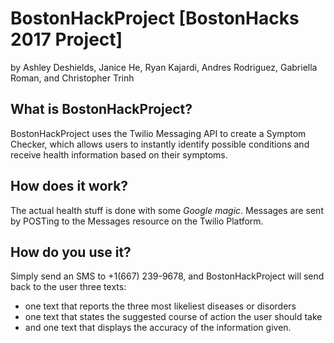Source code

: # BostonHackProject [BostonHacks 2017 Project] 
by Ashley Deshields, Janice He, Ryan Kajardi, Andres Rodriguez, Gabriella Roman, and Christopher Trinh

## What is BostonHackProject?
BostonHackProject uses the Twilio Messaging API to create a Symptom Checker, which allows users to instantly identify possible conditions and receive health information based on their symptoms.

## How does it work?
The actual health stuff is done with some _Google magic_. Messages are sent by POSTing to the Messages resource on the Twilio Platform.

## How do you use it?
Simply send an SMS to +1(667) 239-9678, and BostonHackProject will send back to the user three texts: 
- one text that reports the three most likeliest diseases or disorders
- one text that states the suggested course of action the user should take
- and one text that displays the accuracy of the information given.
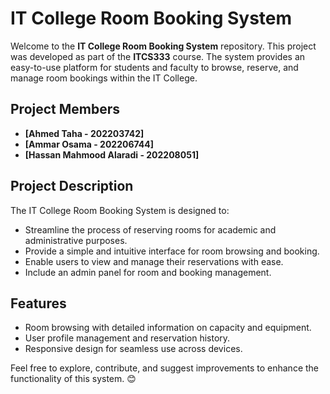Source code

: # IT College Room Booking System

Welcome to the **IT College Room Booking System** repository. This project was developed as part of the **ITCS333** course. The system provides an easy-to-use platform for students and faculty to browse, reserve, and manage room bookings within the IT College.

## Project Members
- **[Ahmed Taha - 202203742]**
- **[Ammar Osama - 202206744]**
- **[Hassan Mahmood Alaradi - 202208051]**

## Project Description

The IT College Room Booking System is designed to:

- Streamline the process of reserving rooms for academic and administrative purposes.
- Provide a simple and intuitive interface for room browsing and booking.
- Enable users to view and manage their reservations with ease.
- Include an admin panel for room and booking management.

## Features

- Room browsing with detailed information on capacity and equipment.
- User profile management and reservation history.
- Responsive design for seamless use across devices.

Feel free to explore, contribute, and suggest improvements to enhance the functionality of this system. 😊
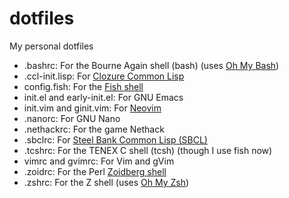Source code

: # dotfiles
My personal dotfiles

* .bashrc: For the Bourne Again shell (bash) (uses [Oh My Bash](https://github.com/ohmybash/oh-my-bash))
* .ccl-init.lisp: For [Clozure Common Lisp](https://ccl.clozure.com/)
* config.fish: For the [Fish shell](https://fishshell.com/)
* init.el and early-init.el: For GNU Emacs
* init.vim and ginit.vim: For [Neovim](https://neovim.io/)
* .nanorc: For GNU Nano
* .nethackrc: For the game Nethack
* .sbclrc: For [Steel Bank Common Lisp (SBCL)](http://www.sbcl.org/)
* .tcshrc: For the TENEX C shell (tcsh) (though I use fish now)
* vimrc and gvimrc: For Vim and gVim
* .zoidrc: For the Perl [Zoidberg shell](https://metacpan.org/pod/Zoidberg)
* .zshrc: For the Z shell (uses [Oh My Zsh](https://ohmyz.sh/))
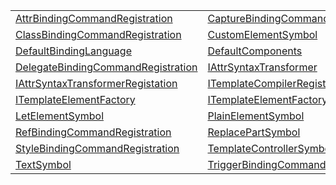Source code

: |                                                                                                                                            |                                                                                                                                              |
| ------------------------------------------------------------------------------------------------------------------------------------------ | -------------------------------------------------------------------------------------------------------------------------------------------- |
| [AttrBindingCommandRegistration](https://hamedfathi.gitbook.io/aurelia-2-doc-api/jit-html/variable/attrbindingcommandregistration)         | [CaptureBindingCommandRegistration](https://hamedfathi.gitbook.io/aurelia-2-doc-api/jit-html/variable/capturebindingcommandregistration)     |
| [ClassBindingCommandRegistration](https://hamedfathi.gitbook.io/aurelia-2-doc-api/jit-html/variable/classbindingcommandregistration)       | [CustomElementSymbol](https://hamedfathi.gitbook.io/aurelia-2-doc-api/jit-html/variable/customelementsymbol)                                 |
| [DefaultBindingLanguage](https://hamedfathi.gitbook.io/aurelia-2-doc-api/jit-html/variable/defaultbindinglanguage)                         | [DefaultComponents](https://hamedfathi.gitbook.io/aurelia-2-doc-api/jit-html/variable/defaultcomponents)                                     |
| [DelegateBindingCommandRegistration](https://hamedfathi.gitbook.io/aurelia-2-doc-api/jit-html/variable/delegatebindingcommandregistration) | [IAttrSyntaxTransformer](https://hamedfathi.gitbook.io/aurelia-2-doc-api/jit-html/variable/iattrsyntaxtransformer)                           |
| [IAttrSyntaxTransformerRegistation](https://hamedfathi.gitbook.io/aurelia-2-doc-api/jit-html/variable/iattrsyntaxtransformerregistation)   | [ITemplateCompilerRegistration](https://hamedfathi.gitbook.io/aurelia-2-doc-api/jit-html/variable/itemplatecompilerregistration)             |
| [ITemplateElementFactory](https://hamedfathi.gitbook.io/aurelia-2-doc-api/jit-html/variable/itemplateelementfactory)                       | [ITemplateElementFactoryRegistration](https://hamedfathi.gitbook.io/aurelia-2-doc-api/jit-html/variable/itemplateelementfactoryregistration) |
| [LetElementSymbol](https://hamedfathi.gitbook.io/aurelia-2-doc-api/jit-html/variable/letelementsymbol)                                     | [PlainElementSymbol](https://hamedfathi.gitbook.io/aurelia-2-doc-api/jit-html/variable/plainelementsymbol)                                   |
| [RefBindingCommandRegistration](https://hamedfathi.gitbook.io/aurelia-2-doc-api/jit-html/variable/refbindingcommandregistration)           | [ReplacePartSymbol](https://hamedfathi.gitbook.io/aurelia-2-doc-api/jit-html/variable/replacepartsymbol)                                     |
| [StyleBindingCommandRegistration](https://hamedfathi.gitbook.io/aurelia-2-doc-api/jit-html/variable/stylebindingcommandregistration)       | [TemplateControllerSymbol](https://hamedfathi.gitbook.io/aurelia-2-doc-api/jit-html/variable/templatecontrollersymbol)                       |
| [TextSymbol](https://hamedfathi.gitbook.io/aurelia-2-doc-api/jit-html/variable/textsymbol)                                                 | [TriggerBindingCommandRegistration](https://hamedfathi.gitbook.io/aurelia-2-doc-api/jit-html/variable/triggerbindingcommandregistration)     |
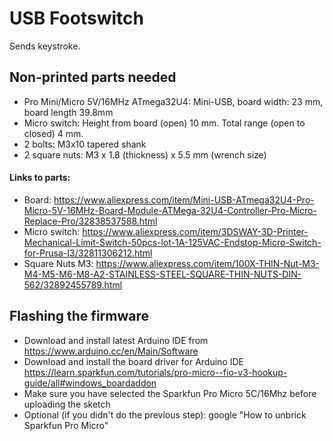 # USB Footswitch

Sends keystroke. 

## Non-printed parts needed ##
- Pro Mini/Micro 5V/16MHz ATmega32U4: Mini-USB, board width: 23 mm, board length 39.8mm
- Micro switch: Height from board (open) 10 mm. Total range (open to closed) 4 mm.
- 2 bolts: M3x10 tapered shank 
- 2 square nuts: M3 x 1.8 (thickness) x 5.5 mm (wrench size)

#### Links to parts: ####
- Board: https://www.aliexpress.com/item/Mini-USB-ATmega32U4-Pro-Micro-5V-16MHz-Board-Module-ATMega-32U4-Controller-Pro-Micro-Replace-Pro/32838537588.html
- Micro switch: https://www.aliexpress.com/item/3DSWAY-3D-Printer-Mechanical-Limit-Switch-50pcs-lot-1A-125VAC-Endstop-Micro-Switch-for-Prusa-I3/32811306212.html
- Square Nuts M3: https://www.aliexpress.com/item/100X-THIN-Nut-M3-M4-M5-M6-M8-A2-STAINLESS-STEEL-SQUARE-THIN-NUTS-DIN-562/32892455789.html

## Flashing the firmware ##
- Download and install latest Arduino IDE from https://www.arduino.cc/en/Main/Software
- Download and install the board driver for Arduino IDE https://learn.sparkfun.com/tutorials/pro-micro--fio-v3-hookup-guide/all#windows_boardaddon
- Make sure you have selected the Sparkfun Pro Micro 5C/16Mhz before uploading the sketch 
- Optional (if you didn't do the previous step): google "How to unbrick Sparkfun Pro Micro"

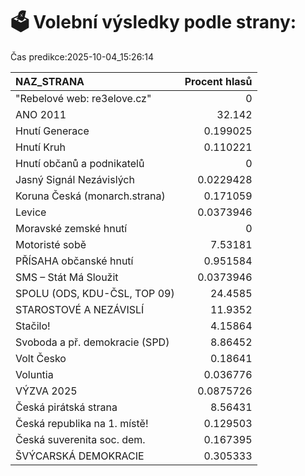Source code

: # 🗳️ Volební výsledky podle strany:

Čas predikce:2025-10-04_15:26:14

| NAZ_STRANA                     |   Procent hlasů |
|:-------------------------------|----------------:|
| "Rebelové web: re3elove.cz"    |       0         |
| ANO 2011                       |      32.142     |
| Hnutí Generace                 |       0.199025  |
| Hnutí Kruh                     |       0.110221  |
| Hnutí občanů a podnikatelů     |       0         |
| Jasný Signál Nezávislých       |       0.0229428 |
| Koruna Česká (monarch.strana)  |       0.171059  |
| Levice                         |       0.0373946 |
| Moravské zemské hnutí          |       0         |
| Motoristé sobě                 |       7.53181   |
| PŘÍSAHA občanské hnutí         |       0.951584  |
| SMS – Stát Má Sloužit          |       0.0373946 |
| SPOLU (ODS, KDU-ČSL, TOP 09)   |      24.4585    |
| STAROSTOVÉ A NEZÁVISLÍ         |      11.9352    |
| Stačilo!                       |       4.15864   |
| Svoboda a př. demokracie (SPD) |       8.86452   |
| Volt Česko                     |       0.18641   |
| Voluntia                       |       0.036776  |
| VÝZVA 2025                     |       0.0875726 |
| Česká pirátská strana          |       8.56431   |
| Česká republika na 1. místě!   |       0.129503  |
| Česká suverenita soc. dem.     |       0.167395  |
| ŠVÝCARSKÁ DEMOKRACIE           |       0.305333  |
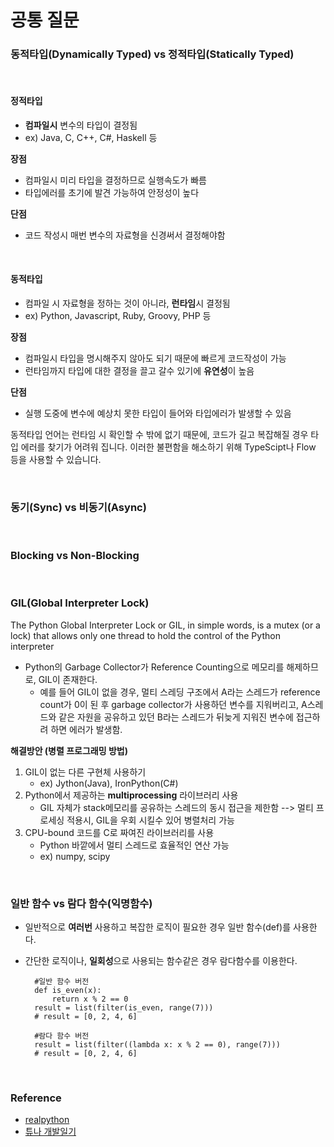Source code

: # 공통 질문

### 동적타입(Dynamically Typed) vs 정적타입(Statically Typed)

<br/>

#### 정적타입
- **컴파일시** 변수의 타입이 결정됨
- ex) Java, C, C++, C#, Haskell 등

**장점**
- 컴파일시 미리 타입을 결정하므로 실행속도가 빠름 
- 타입에러를 초기에 발견 가능하여 안정성이 높다

**단점**
- 코드 작성시 매번 변수의 자료형을 신경써서 결정해야함

<br/>

#### 동적타입

- 컴파일 시 자료형을 정하는 것이 아니라, **런타임**시 결정됨
- ex) Python, Javascript, Ruby, Groovy, PHP 등

**장점**
- 컴파일시 타입을 명시해주지 않아도 되기 때문에 빠르게 코드작성이 가능
- 런타임까지 타입에 대한 결정을 끌고 갈수 있기에 **유연성**이 높음

**단점**
- 실행 도중에 변수에 예상치 못한 타입이 들어와 타입에러가 발생할 수 있음

동적타입 언어는 런타임 시 확인할 수 밖에 없기 때문에, 코드가 길고 복잡해질 경우 타입 에러를 찾기가 어려워 집니다.
이러한 불편함을 해소하기 위해 TypeScipt나 Flow 등을 사용할 수 있습니다.

<br/>

### 동기(Sync) vs 비동기(Async)

<br/>

### Blocking vs Non-Blocking

<br/>

### GIL(Global Interpreter Lock)
The Python Global Interpreter Lock or GIL, in simple words, is a mutex (or a lock) that allows only one thread to hold the control of the Python interpreter

- Python의 Garbage Collector가 Reference Counting으로 메모리를 해제하므로, GIL이 존재한다.
  - 예를 들어 GIL이 없을 경우, 멀티 스레딩 구조에서 A라는 스레드가 reference count가 0이 된 후 garbage collector가 사용하던 변수를 지워버리고, A스레드와 같은 자원을 공유하고 있던 B라는 스레드가 뒤늦게 지워진 변수에 접근하려 하면 에러가 발생함.

**해결방안 (병렬 프로그래밍 방법)**
1. GIL이 없는 다른 구현체 사용하기
   - ex) Jython(Java), IronPython(C#)
2. Python에서 제공하는 **multiprocessing** 라이브러리 사용
   - GIL 자체가 stack메모리를 공유하는 스레드의 동시 접근을 제한함 --> 멀티 프로세싱 적용시, GIL을 우회 시킬수 있어 병렬처리 가능
3. CPU-bound 코드를 C로 짜여진 라이브러리를 사용
   - Python 바깥에서 멀티 스레드로 효율적인 연산 가능
   - ex) numpy, scipy

<br/>

### 일반 함수 vs 람다 함수(익명함수)
- 일반적으로 **여러번** 사용하고 복잡한 로직이 필요한 경우 일반 함수(def)를 사용한다.
- 간단한 로직이나, **일회성**으로 사용되는 함수같은 경우 람다함수를 이용한다.


        #일반 함수 버전
        def is_even(x):
            return x % 2 == 0
        result = list(filter(is_even, range(7)))
        # result = [0, 2, 4, 6]
         
        #람다 함수 버전
        result = list(filter((lambda x: x % 2 == 0), range(7)))
        # result = [0, 2, 4, 6]

<br/>

### Reference

- [realpython](https://realpython.com/python-gil/)
- [튜나 개발일기](https://devuna.tistory.com/82)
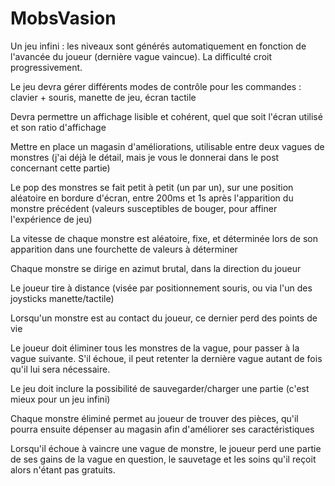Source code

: # MobsVasion

Un jeu infini : les niveaux sont générés automatiquement en fonction de l'avancée du joueur (dernière vague vaincue). La difficulté croit progressivement.


Le jeu devra gérer différents modes de contrôle pour les commandes : clavier + souris, manette de jeu, écran tactile


Devra permettre un affichage lisible et cohérent, quel que soit l'écran utilisé et son ratio d'affichage


Mettre en place un magasin d'améliorations, utilisable entre deux vagues de monstres (j'ai déjà le détail, mais je vous le donnerai dans le post concernant cette partie)


Le pop des monstres se fait petit à petit (un par un), sur une position aléatoire en bordure d'écran, entre 200ms et 1s après l'apparition du monstre précédent (valeurs susceptibles de bouger, pour affiner l'expérience de jeu)


La vitesse de chaque monstre est aléatoire, fixe, et déterminée lors de son apparition dans une fourchette de valeurs à déterminer


Chaque monstre se dirige en azimut brutal, dans la direction du joueur


Le joueur tire à distance (visée par positionnement souris, ou via l'un des joysticks manette/tactile)


Lorsqu'un monstre est au contact du joueur, ce dernier perd des points de vie


Le joueur doit éliminer tous les monstres de la vague, pour passer à la vague suivante. S'il échoue, il peut retenter la dernière vague autant de fois qu'il lui sera nécessaire.


Le jeu doit inclure la possibilité de sauvegarder/charger une partie (c'est mieux pour un jeu infini)


Chaque monstre éliminé permet au joueur de trouver des pièces, qu'il pourra ensuite dépenser au magasin afin d'améliorer ses caractéristiques 


Lorsqu'il échoue à vaincre une vague de monstre, le joueur perd une partie de ses gains de la vague en question, le sauvetage et les soins qu'il reçoit alors n'étant pas gratuits.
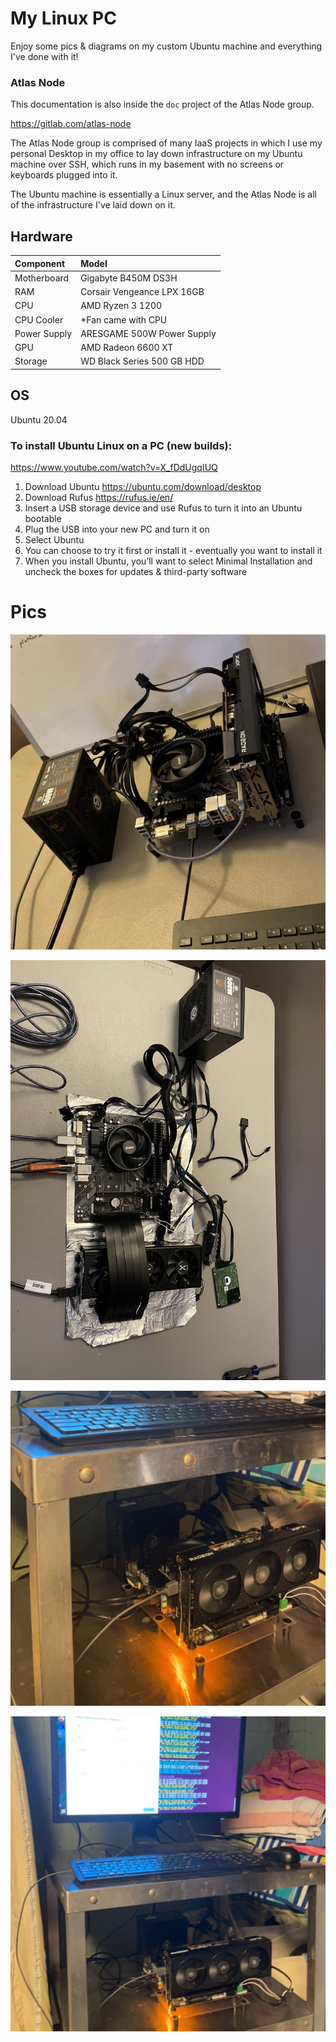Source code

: # My Linux PC

Enjoy some pics & diagrams on my custom Ubuntu machine and everything I've done with it!

### Atlas Node

This documentation is also inside the `doc` project of the Atlas Node group.

https://gitlab.com/atlas-node

The Atlas Node group is comprised of many IaaS projects in which I use my 
personal Desktop in my office to lay down infrastructure on my Ubuntu machine 
over SSH, which runs in my basement with no screens or keyboards plugged into it.

The Ubuntu machine is essentially a Linux server, and the Atlas Node is all of the 
infrastructure I've laid down on it.

## Hardware

| Component     | Model     |
|:--------------|:----------|
| Motherboard | Gigabyte B450M DS3H |
| RAM | Corsair Vengeance LPX 16GB |
| CPU | AMD Ryzen 3 1200 |
| CPU Cooler | *Fan came with CPU |
| Power Supply | ARESGAME 500W Power Supply |
| GPU | AMD Radeon 6600 XT |
| Storage | WD Black Series 500 GB HDD |

## OS

Ubuntu 20.04

### To install Ubuntu Linux on a PC (new builds):
https://www.youtube.com/watch?v=X_fDdUgqIUQ
1. Download Ubuntu https://ubuntu.com/download/desktop
2. Download Rufus https://rufus.ie/en/
3. Insert a USB storage device and use Rufus to turn it into an Ubuntu bootable
4. Plug the USB into your new PC and turn it on
5. Select Ubuntu
6. You can choose to try it first or install it - eventually you want to install it
7. When you install Ubuntu, you’ll want to select Minimal Installation and uncheck the boxes for updates & third-party software

# Pics

![](final_setup.jpg)

![](first_setup.jpg)

![](miner1.JPG)

![](miner2.JPG)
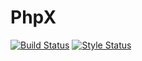 # PhpX

[![Build Status](https://travis-ci.org/slepic/PhpX.svg?branch=master)](https://travis-ci.org/slepic/PhpX)
[![Style Status](https://styleci.io/repos/139358340/shield)](https://styleci.io/repos/139358340)
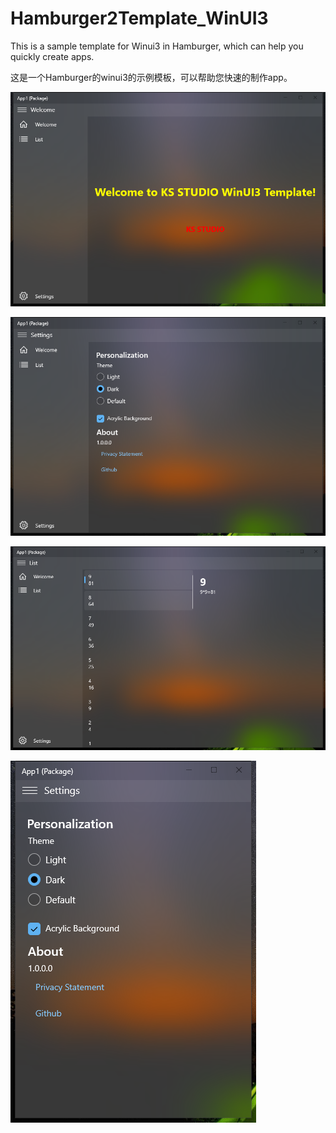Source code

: # Hamburger2Template_WinUI3
This is a sample template for Winui3 in Hamburger, which can help you quickly create apps.

这是一个Hamburger的winui3的示例模板，可以帮助您快速的制作app。

![Image](https://github.com/kaishistudio/Hamburger2Template_WinUI3/blob/master/App1/App1/Assets/1.png)

![Image](https://github.com/kaishistudio/Hamburger2Template_WinUI3/blob/master/App1/App1/Assets/2.png)

![Image](https://github.com/kaishistudio/Hamburger2Template_WinUI3/blob/master/App1/App1/Assets/3.png)

![Image](https://github.com/kaishistudio/Hamburger2Template_WinUI3/blob/master/App1/App1/Assets/4.png)
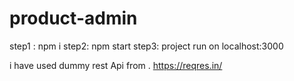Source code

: # product-admin

step1 : npm i
step2: npm start
step3: project run on localhost:3000

i have used dummy rest Api from . https://reqres.in/ 
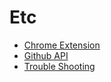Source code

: # Etc

- [Chrome Extension](./ChromeExtension.md)
- [Github API](./Github-API.md)
- [Trouble Shooting](./TroubleShooting.md)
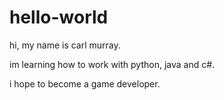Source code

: # hello-world

hi, my name is carl murray.

im learning how to work with python, java and c#.

i hope to become a game developer.
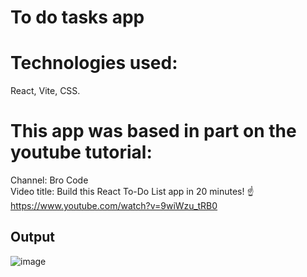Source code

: # To do tasks app 
# Technologies used:
React, Vite, CSS.
# This app was based in part on the youtube tutorial: 
Channel: Bro Code  
Video title: Build this React To-Do List app in 20 minutes! ☝
https://www.youtube.com/watch?v=9wiWzu_tRB0
## Output
![image](https://github.com/user-attachments/assets/44f538c5-aac3-490e-9f09-1596b21bd783)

________________________

▶ [Requirement] Output the material above exactly, but only from the line that carries "## Non-printed parts needed ##" through the line that carries "## Flashing the firmware ##".

▶ [Your solution]
## Non-printed parts needed ##
- Pro Mini/Micro 5V/16MHz ATmega32U4: Mini-USB, board width: 23 mm, board length 39.8mm
- Micro switch: Height from board (open) 10 mm. Total range (open to closed) 4 mm.
- 2 bolts: M3x10 tapered shank 
- 2 square nuts: M3 x 1.8 (thickness) x 5.5 mm (wrench size)

#### Links to parts: ####
- Board: https://www.aliexpress.com/item/Mini-USB-ATmega32U4-Pro-Micro-5V-16MHz-Board-Module-ATMega-32U4-Controller-Pro-Micro-Replace-Pro/32838537588.html
- Micro switch: https://www.aliexpress.com/item/3DSWAY-3D-Printer-Mechanical-Limit-Switch-50pcs-lot-1A-125VAC-Endstop-Micro-Switch-for-Prusa-I3/32811306212.html
- Square Nuts M3: https://www.aliexpress.com/item/100X-THIN-Nut-M3-M4-M5-M6-M8-A2-STAINLESS-STEEL-SQUARE-THIN-NUTS-DIN-562/32892455789.html

## Flashing the firmware ##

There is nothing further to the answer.